Sunday, October 23, 2011

It's been way too long.

     A lot has happened since I last wrote. A lot has changed. A lot of "God moments" have influenced my life. A lot of twists and turns have come up. A lot of growing is to come. A lot has happened since I last wrote.
     Life lately has been tough. I'm finding it hard to see God through the fog. I know He's there, I know it deep down. But sometimes it hard to push past the nonsense the devil is throwing at me to get to that place. So in the mean time I fake it. Pretend I've got it all together and slap a smile on my face. Fake smiles are easier to pull off than facing any problems in my life. But the devils got it down. When I fake him out of any satisfaction, he targets the people I care most about. Because anyone that knows me knows how much love I have for my family and close friends. When he can't get to me, he gets to me through them. He's cunning, quick and manipulating. And he finally got me. 
     I hit a wall this weekend. And I felt every single brick. It hurt so bad that every part of my body was affected. My heart felt heavy. My stomach felt a crippling combination of butterflies & nausea. My brain was so congested and full of information that a headache was the only thing to remind me I wasn't dreaming. Everything I pushed off to the side, under the bed and out of my mind for so long was starring me right in the face. The devil was laughing in my face. He won. I didn't think it was possible to feel so many emotions at one time. I don't feel whole right now. The only time I've ever felt anything even close to this numbness was leaving Honduras. Happiness, sadness, grief, joy, longing, I felt it all.
     There are a few things that have been running through my mind this weekend over and over again.
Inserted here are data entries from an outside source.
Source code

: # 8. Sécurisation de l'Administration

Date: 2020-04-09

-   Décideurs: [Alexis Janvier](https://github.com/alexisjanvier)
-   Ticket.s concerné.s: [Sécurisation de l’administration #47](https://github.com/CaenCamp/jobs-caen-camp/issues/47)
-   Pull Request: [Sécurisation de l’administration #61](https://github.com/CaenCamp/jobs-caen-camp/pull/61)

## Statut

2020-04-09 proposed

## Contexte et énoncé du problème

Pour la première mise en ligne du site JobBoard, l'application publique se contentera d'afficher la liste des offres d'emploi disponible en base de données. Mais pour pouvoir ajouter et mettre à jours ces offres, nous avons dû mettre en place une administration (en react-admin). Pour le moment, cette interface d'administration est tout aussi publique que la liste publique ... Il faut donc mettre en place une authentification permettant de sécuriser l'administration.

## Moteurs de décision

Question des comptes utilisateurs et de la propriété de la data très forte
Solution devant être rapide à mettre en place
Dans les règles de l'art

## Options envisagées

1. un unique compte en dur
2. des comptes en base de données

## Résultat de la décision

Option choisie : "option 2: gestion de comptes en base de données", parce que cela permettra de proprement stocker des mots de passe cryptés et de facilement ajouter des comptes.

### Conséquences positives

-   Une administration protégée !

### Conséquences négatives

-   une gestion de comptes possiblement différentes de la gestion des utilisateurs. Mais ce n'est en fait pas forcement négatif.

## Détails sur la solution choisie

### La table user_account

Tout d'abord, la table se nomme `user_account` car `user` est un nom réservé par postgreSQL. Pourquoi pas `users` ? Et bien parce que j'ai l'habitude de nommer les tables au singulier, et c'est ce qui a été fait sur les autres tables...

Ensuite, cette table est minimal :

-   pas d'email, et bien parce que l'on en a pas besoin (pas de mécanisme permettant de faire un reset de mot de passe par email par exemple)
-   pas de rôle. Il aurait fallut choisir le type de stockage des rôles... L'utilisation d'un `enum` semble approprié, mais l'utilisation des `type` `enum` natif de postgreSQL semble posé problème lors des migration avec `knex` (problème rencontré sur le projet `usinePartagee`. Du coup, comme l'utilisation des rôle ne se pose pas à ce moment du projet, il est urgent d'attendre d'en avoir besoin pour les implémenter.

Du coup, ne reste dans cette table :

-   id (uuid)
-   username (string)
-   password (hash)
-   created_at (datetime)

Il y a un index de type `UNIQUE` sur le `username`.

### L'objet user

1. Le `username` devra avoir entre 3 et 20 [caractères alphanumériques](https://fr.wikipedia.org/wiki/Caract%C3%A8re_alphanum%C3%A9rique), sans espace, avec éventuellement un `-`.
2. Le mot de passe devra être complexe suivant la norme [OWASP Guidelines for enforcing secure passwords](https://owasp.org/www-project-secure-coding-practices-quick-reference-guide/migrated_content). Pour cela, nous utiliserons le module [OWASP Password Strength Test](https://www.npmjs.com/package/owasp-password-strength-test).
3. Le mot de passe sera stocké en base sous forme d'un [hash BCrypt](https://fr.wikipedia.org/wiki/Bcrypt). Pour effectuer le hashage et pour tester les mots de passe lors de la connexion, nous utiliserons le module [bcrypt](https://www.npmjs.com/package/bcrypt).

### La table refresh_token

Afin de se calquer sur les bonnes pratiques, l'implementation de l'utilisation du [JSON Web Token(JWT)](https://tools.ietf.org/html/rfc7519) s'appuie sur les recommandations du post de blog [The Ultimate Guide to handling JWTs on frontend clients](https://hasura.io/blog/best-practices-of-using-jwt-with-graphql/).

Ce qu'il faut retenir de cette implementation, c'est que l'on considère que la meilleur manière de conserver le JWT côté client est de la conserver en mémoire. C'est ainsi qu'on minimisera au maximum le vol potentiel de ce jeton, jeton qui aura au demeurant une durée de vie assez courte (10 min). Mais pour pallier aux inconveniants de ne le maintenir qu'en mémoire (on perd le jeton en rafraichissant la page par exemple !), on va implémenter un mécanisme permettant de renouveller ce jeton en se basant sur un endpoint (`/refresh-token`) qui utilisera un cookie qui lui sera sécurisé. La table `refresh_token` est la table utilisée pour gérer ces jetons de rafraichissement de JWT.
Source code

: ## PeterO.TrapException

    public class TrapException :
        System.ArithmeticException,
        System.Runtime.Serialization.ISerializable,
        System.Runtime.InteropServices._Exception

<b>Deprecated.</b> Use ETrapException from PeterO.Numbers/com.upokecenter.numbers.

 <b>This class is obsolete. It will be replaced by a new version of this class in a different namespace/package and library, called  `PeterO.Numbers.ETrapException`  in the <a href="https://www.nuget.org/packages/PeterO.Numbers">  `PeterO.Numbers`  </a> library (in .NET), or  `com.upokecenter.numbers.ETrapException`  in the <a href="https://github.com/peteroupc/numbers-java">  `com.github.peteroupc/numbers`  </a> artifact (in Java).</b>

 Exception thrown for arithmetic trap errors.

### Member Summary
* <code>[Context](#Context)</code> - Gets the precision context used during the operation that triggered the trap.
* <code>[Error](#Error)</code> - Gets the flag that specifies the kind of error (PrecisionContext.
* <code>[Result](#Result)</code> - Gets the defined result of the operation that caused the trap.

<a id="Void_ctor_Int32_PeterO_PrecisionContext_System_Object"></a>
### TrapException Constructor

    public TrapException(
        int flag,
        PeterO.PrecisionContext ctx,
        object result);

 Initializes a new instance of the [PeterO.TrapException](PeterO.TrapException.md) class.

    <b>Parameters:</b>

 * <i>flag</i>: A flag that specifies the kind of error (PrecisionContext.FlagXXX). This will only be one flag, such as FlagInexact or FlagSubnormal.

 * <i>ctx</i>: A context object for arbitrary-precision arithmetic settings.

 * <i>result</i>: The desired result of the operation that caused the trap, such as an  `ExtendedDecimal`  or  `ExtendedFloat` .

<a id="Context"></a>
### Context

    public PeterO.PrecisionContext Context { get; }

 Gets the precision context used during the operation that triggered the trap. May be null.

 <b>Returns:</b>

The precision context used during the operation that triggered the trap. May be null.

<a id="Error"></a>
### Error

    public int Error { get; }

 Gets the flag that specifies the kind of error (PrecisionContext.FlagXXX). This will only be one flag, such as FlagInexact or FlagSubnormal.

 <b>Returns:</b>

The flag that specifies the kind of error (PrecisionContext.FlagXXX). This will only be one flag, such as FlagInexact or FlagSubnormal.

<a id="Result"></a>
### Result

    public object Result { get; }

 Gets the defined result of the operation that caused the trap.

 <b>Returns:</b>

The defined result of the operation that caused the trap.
Tenth Avenue North; "Healing Begins" & "You Are More". Advice from a friend; you don't deserve this. Matthew West; "The Motions". For the first time I can remember, I didn't sleep last night. And for me, that's crazy. I love sleep! There were so many thoughts running through my mind. My stomach wouldn't let me close my eyes. I was facing everything for the first time. 
     I'm done pushing things to the side. I'm done pretending everything in life is sunshine and lollipops. I'm done letting the devil force his way into my life without me even putting up a fight. My relationship with God needs work. I need Him now more than I have before. Isn't that always the case though? We turn to God when we need Him. How frustrating must that be for him? Only in the bad times do we decide, Hey, maybe I can't do this alone. Well, as cliche as any lifetime movie, my bad time has come and I can't do it without Him. And I don't want to anymore. I'm ready to feel whole again. I'm ready to feel the love I know only He can give me.

 1 God is our refuge and strength,
   an ever-present help in trouble.
2 Therefore we will not fear, though the earth give way
   and the mountains fall into the heart of the sea,
3 though its waters roar and foam
   and the mountains quake with their surging.
 4 There is a river whose streams make glad the city of God,
   the holy place where the Most High dwells.
5 God is within her, she will not fall;
   God will help her at break of day.
6 Nations are in uproar, kingdoms fall;
   he lifts his voice, the earth melts.
 7 The LORD Almighty is with us;
   the God of Jacob is our fortress.
 8 Come and see what the LORD has done,
   the desolations he has brought on the earth.
9 He makes wars cease
   to the ends of the earth.
He breaks the bow and shatters the spear;
   he burns the shields with fire.
10 He says, “Be still, and know that I am God;
   I will be exalted among the nations,
   I will be exalted in the earth.”
 11 The LORD Almighty is with us;
   the God of Jacob is our fortress.